Appliance v. Software

Along my path as an IT god J I have found myself going back and forth on the appliance model:

Year 2000:
    Why would I want to buy an appliance, when it's the same software, and I can't choose the exact form factor or implementation of hardware?
Year 2003:
    I can just buy this box and plug it in and I have a solution. When I have a problem I just swap out the box and load a config file onto it.
Year 2005:
    If I use my own hardware I can use the same box for 5 things at once, thus allowing the box to do more with the same power and space consumption. Especially when I introduce virtualization.
Year 2007:
    I'm so sick of vendors blaming hardware, and having the battles between hardware and software vendors. The worst is when you have IBM, Microsoft, and vendor x all fighting. I also like the fact that I know my appliance will be in warranty, because it's a single renewal.

Not to mention some of these appliance makers that have been around for a while are starting to refresh hardware. That's a brilliant idea! I get new boxes with new features for a fraction of the cost of the older box!

Appliance is my vote now!

Open Source Downsides

Open source is awesome, weather you need a swiss army knife, or some glue between two solutions that don't quite mesh the way you need them. It's also great for analysis and basic tasks that you need at your fingertips. Its versatile and deep in functionality. The best part, is the cost (aside from the legal ramifications of using it commercially). The downside is that working in a large complex environment where I have responsibility across so much diversity and complexity is that many of my needs are not fulfilled to warrant a platform selection:

  1. Manageability
    1. Policy
    2. Templates
    3. Audits
    4. Grouping
  2. Deployment
    1. Ssh
    2. telnet
    3. wmi
    4. remote command
  3. Scale
    1. Distributed systems globally
    2. Failover
  4. Reporting
    1. Complex reporting needs
    2. Logging sophistication

Most of these issues are completely missed in most open source tools, as it turns a swiss army knife into a nuclear weapon. There is nothing wrong with it, but either companies need to understand and implement these around open source tools (like groundworks is attempting to do slowly) or we need to stop using open source management and monitoring tools in large scale environments.

I really hope that these companies take a stand and do this, as it will help reduce cost, increase choice, and make a better more maintainable system for me to manage and implement. The flexibility is key, and open source is the king of flexibility.
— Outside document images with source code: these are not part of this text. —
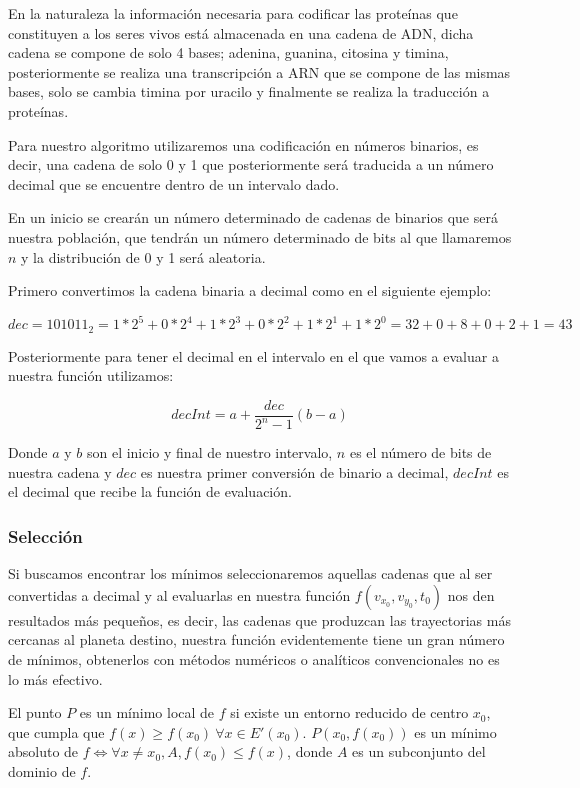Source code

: \documentclass[12pt,letterpaper]{article}
\begin{document}
En la naturaleza la información necesaria para codificar las proteínas que constituyen a los seres vivos está almacenada en una cadena de ADN, dicha cadena se compone de solo 4 bases; adenina, guanina, citosina y timina, posteriormente se realiza una transcripción a ARN que se compone de las mismas bases, solo se cambia timina por uracilo y finalmente se realiza la traducción a proteínas. 

Para nuestro algoritmo utilizaremos una codificación en números binarios, es decir, una cadena de solo 0 y 1 que posteriormente será traducida a un número decimal que se encuentre dentro de un intervalo dado.

En un inicio se crearán un número determinado de cadenas de binarios que será nuestra población, que tendrán un número determinado de bits al que llamaremos $n$ y la distribución de 0 y 1 será aleatoria.

Primero convertimos la cadena binaria a decimal como en el siguiente ejemplo:

\[
dec=101011_2=1*2^5+0*2^4+1*2^3+0*2^2+1*2^1+1*2^0=32+0+8+0+2+1=43
\]

Posteriormente para tener el decimal en el intervalo en el que vamos a evaluar a nuestra función utilizamos:

\begin{equation}
decInt=a+\dfrac{dec}{2^n-1}(b-a)
\end{equation}

Donde $a$ y $b$ son el inicio y final de nuestro intervalo, $n$ es el número de bits de nuestra cadena y $dec$ es nuestra primer conversión de binario a decimal, $decInt$ es el decimal que recibe la función de evaluación.

\subsubsection*{Selección}

Si buscamos encontrar los mínimos seleccionaremos aquellas cadenas que al ser convertidas a decimal y al evaluarlas en nuestra función $f(v_{x_0},v_{y_0},t_0)$ nos den resultados más pequeños, es decir, las cadenas que produzcan las trayectorias más cercanas al planeta destino, nuestra función evidentemente tiene un gran número de mínimos, obtenerlos con métodos numéricos o analíticos convencionales no es lo más efectivo.

El punto $P$ es un mínimo local de $f$ si existe un entorno reducido de centro $x_0$, que cumpla que $f(x)\geq f(x_0) \ \forall x \in E'(x_0)$. $P(x_0,f(x_0))$ es un mínimo absoluto de $ f \Longleftrightarrow \forall x \neq x_0, A, f(x_0)\leqslant f(x)$, donde $A$ es un subconjunto del dominio de $f$.
\end{document}
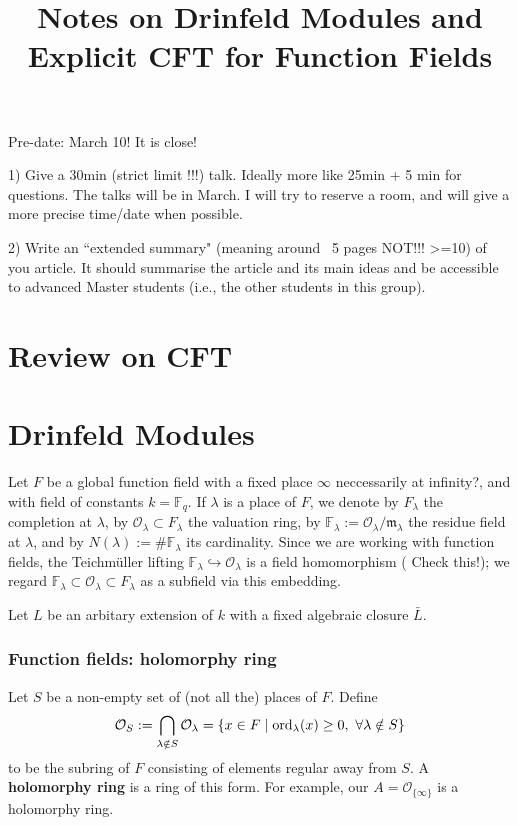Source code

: \documentclass{article}
\title{Notes on Drinfeld Modules and Explicit CFT for Function Fields}
\newcommand{\F}{\mathbb{F}}
\renewcommand{\O}{\mathcal{O}}
\newcommand{\m}{\mathfrak{m}}
\begin{document}
\maketitle

Pre-date: March 10! It is close!

1) Give a 30min (strict limit !!!) talk. Ideally more like 25min + 5 min for questions.  The talks will be in March. I will try to reserve a room, and will give a more precise time/date when possible.

2) Write an ``extended summary" (meaning around ~5 pages NOT!!! >=10) of you article. It should summarise the article and its main ideas and be accessible to advanced Master students (i.e., the other students in this group).

\section{Review on CFT}



\section{Drinfeld Modules}
Let $F$ be a global function field with a fixed place $\infty$ {\color{red} neccessarily at infinity?}, and with field of constants $k = \F_q$.
If $\lambda$ is a place of $F$,
we denote by $F_\lambda$ the completion at $\lambda$,  by $\O_\lambda\subset F_\lambda$ the valuation ring,
by $\F_\lambda := \O_\lambda/\m_\lambda$ the residue field at $\lambda$,
and by $N(\lambda) := \#\F_\lambda$ its cardinality.
Since we are working with function fields, the Teichm\"uller lifting $\F_\lambda\hookrightarrow \O_\lambda$ is a field homomorphism ({\color{red} Check this!});
we regard $\F_\lambda\subset\O_\lambda\subset F_\lambda$ as a subfield via this embedding.


Let $L$ be an arbitary extension of $k$ with a fixed algebraic closure $\bar{L}$.


\subsubsection*{Function fields: holomorphy ring}
Let $S$ be a non-empty set of (not all the) places of $F$.
Define \[\O_S := \bigcap_{\lambda\notin S} \O_\lambda = \{x\in F\mid \ord_\lambda(x)\ge 0,\ \forall\lambda\notin S\}\]
to be the subring of $F$ consisting of elements regular away from $S$.
A \textbf{holomorphy ring} is a ring of this form.
For example, our $A = \O_{\{\infty\}}$ is a holomorphy ring.
\end{document}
Xangati Install and comments

Just got this new small startup's product/appliance installed today. It's an interesting concept. Take the technology developed in IDS and NBADS and implement a monitoring and profiling system designed to monitor for issues and network throughput stats. It's all netflow based, so it's a quick implementation. It's quite interesting, and we'll see how it runs over the next 8 weeks. Looking forward to working with them!